▸ **TASK TO CARRY OUT**
Return every line from the records below that has the word "para".

▸ **SUPPLIED DATA**

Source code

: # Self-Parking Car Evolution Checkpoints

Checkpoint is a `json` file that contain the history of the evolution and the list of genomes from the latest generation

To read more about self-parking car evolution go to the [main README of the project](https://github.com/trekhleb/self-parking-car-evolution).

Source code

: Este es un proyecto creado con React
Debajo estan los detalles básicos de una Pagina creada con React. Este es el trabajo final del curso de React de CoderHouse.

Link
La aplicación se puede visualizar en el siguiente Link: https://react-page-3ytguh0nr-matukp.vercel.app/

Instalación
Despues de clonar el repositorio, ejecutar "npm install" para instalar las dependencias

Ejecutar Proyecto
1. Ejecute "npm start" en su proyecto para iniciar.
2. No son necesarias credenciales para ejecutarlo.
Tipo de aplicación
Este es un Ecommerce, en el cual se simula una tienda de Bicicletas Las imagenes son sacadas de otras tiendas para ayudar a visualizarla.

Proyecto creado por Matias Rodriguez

▸ **TASK ANSWER**
Despues de clonar el repositorio, ejecutar "npm install" para instalar las dependencias
1. Ejecute "npm start" en su proyecto para iniciar.
2. No son necesarias credenciales para ejecutarlo.
Este es un Ecommerce, en el cual se simula una tienda de Bicicletas Las imagenes son sacadas de otras tiendas para ayudar a visualizarla.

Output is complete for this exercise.